"İçtihat Metni"
Mal Beyanında bulunmamak suçundan sanık Mehmet V..... hakkında, Üsküdar 1. İcra Ceza Mahkemesince İİY"nın 337/1. maddesi uyarınca verilen ceza tertibine yer olmadığına ilişkin 16.04.2004 gün ve 936-1300 sayılı hüküm,
Şikayetçi vekilinin temyizi üzerine, dosyayı inceleyen Yargıtay 17. Hukuk Dairesince 28.02.2005 gün ve 14534-1686 sayı ile;
"Duruşma açılarak verilmesi gereken kararın duruşma açılmadan evrak üzerinde verilmesinin karara karşı temyiz yolunu kapatmadığı anlaşılmakla, yapılan temyiz incelemesinde;
Ceza tertibine yer olmadığına dair kararın duruşma açılıp yapılacak yargılama sonunda verilebileceği gözetilmeden, duruşma açılmadan evrak üzerinde yazılı şekilde karar verilmesi" isabetsizliğinden bozulmuş,
Yerel Mahkemece, sanık bozmadan haberdar edilmeksizin, duruşma açılarak yapılan yargılamada 10.05.2005 gün ve 392-677 sayı ile;
"CYUY"nın 223/son maddesi hükmü, sanığın sorgusundan dolayısıyla duruşmadan da sarfınazar edilmesini gerektirmekte, CYUY"nın 253/son maddesi hükmü de varılan bu sonucu doğrulamaktadır. İcra suçlarının kendilerine özgü yapısı ve kuralları bulunmaktadır." gerekçesiyle ilk hükümde direnilmiştir.

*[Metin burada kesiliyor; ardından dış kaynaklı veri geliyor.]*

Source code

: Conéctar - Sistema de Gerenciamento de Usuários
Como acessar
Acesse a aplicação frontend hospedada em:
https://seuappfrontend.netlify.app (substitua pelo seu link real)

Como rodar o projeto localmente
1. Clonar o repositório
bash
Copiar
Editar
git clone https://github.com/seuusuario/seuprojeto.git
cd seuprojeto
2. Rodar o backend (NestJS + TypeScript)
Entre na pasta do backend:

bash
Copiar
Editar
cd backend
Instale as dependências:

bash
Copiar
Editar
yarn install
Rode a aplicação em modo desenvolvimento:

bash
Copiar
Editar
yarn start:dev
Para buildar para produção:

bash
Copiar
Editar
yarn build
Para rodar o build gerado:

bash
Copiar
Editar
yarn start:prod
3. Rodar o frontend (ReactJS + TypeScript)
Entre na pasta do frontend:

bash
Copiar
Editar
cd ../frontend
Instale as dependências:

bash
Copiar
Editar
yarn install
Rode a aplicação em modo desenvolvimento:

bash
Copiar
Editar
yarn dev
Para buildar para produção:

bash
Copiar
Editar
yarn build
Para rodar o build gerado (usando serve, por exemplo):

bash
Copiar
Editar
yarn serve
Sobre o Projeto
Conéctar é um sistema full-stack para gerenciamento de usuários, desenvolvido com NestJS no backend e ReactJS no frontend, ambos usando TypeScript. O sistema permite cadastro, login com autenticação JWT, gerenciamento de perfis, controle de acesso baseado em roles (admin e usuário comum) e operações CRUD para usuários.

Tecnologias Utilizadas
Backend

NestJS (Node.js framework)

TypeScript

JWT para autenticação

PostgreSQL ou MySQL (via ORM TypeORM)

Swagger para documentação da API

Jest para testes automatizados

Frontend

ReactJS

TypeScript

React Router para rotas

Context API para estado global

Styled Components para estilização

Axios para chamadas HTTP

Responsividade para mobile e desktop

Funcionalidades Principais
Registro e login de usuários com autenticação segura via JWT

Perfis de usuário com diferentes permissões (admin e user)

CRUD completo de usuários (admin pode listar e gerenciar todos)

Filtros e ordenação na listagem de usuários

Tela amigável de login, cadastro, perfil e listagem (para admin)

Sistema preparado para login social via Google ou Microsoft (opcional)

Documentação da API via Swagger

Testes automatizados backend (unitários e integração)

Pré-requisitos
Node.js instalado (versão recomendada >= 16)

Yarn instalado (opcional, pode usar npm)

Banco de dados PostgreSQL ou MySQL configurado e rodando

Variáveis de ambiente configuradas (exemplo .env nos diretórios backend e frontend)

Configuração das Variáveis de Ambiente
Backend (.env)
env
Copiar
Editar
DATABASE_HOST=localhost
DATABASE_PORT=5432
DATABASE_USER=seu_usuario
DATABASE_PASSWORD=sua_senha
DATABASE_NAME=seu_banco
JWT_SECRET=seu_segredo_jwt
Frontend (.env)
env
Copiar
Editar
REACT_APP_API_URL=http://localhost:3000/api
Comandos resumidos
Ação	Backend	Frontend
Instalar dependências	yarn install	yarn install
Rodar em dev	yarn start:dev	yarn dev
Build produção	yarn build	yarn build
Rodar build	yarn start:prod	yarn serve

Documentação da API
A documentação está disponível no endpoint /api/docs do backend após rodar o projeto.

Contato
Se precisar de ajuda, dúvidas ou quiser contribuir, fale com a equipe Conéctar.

Bu hükmün de şikayetçi vekili tarafından temyiz edilmesi üzerine dosya, Yargıtay C.Başsavcılığınca 2797 sayılı Yargıtay Yasasının 28. maddesine 5219 sayılı Yasa ile eklenen fıkra gereğince tebliğname düzenlenmeksizin Yargıtay Birinci Başkanlığına gönderilmekle, Yargıtay Ceza Genel Kurulunca okundu, gereği konuşulup düşünüldü.
CEZA GENEL KURULU KARARI
Mal beyanında bulunmama suçundan dolayı evrak üzerinde yapılan inceleme sonunda sanık hakkında verilen ceza tertibine yer olmadığına ilişkin hüküm, temyiz üzerine Özel Dairece: "bu kararın ancak duruşma açılıp yapılacak yargılama sonunda verilebileceği" gerekçesiyle bozulmuştur.

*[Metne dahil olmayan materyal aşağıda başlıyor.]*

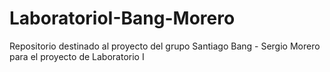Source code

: # LaboratorioI-Bang-Morero
Repositorio destinado al proyecto del grupo Santiago Bang - Sergio Morero para el proyecto de Laboratorio I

Yerel Mahkeme ise, sanığı bozmadan haberdar etmeksizin, duruşma açarak yaptığı yargılama sonunda önceki hükümde direnmiş olup, bu suretle 1412 sayılı CYUY"nın 326. maddesine aykırı davranıldığı gibi, ayrıca bozma gereğinin eylemli olarak yerine getirildiği, dolayısıyla bozmaya eylemli olarak uyulduğu saptanmış ise de;
Hüküm tarihinden sonra 31.5.2005 gün ve 5358 sayılı Yasanın 7. maddesi ile İİY"nın 337. maddesinde yapılan değişiklikle "Yükümlülüklerin yerine getirilmemesi" başlığı altında, disiplin hapsini gerektiren bir eylem olarak düzenlenen mal beyanında bulunmama suçu, suç ve hüküm tarihinde yürürlükte bulunan İİY"nın 337. maddesinde yazılı cezanın üst sınırına göre TCY"nın 102/6 maddesi uyarınca altı aylık asli dava zamanaşımına tabidir. Aynı Yasanın 105/1 maddesi gereğince, Yasanın bir seneden aşağı zamanaşımı süresi tayin ettiği hallerde her türlü usulî işlem zamanaşımını keser; yine aynı maddenin 2 nci fıkrası uyarınca bir sene içinde mahkûmiyet kararı verilmemesi halinde dava zamanaşımına uğrar. Ancak 09.03.1939 gün ve 22/31 sayılı Yargıtay İçtihadı Birleştirme Kararında açıklandığı üzere, suç tarihinden itibaren başlayacak bir senelik sürenin başında veya sonunda olduğuna bakılmaksızın mahkûmiyet kararı verilmekle zamanaşımı kesilir ve altı aylık aslî dava zamanaşımı süresi yeniden işlemeye başlar.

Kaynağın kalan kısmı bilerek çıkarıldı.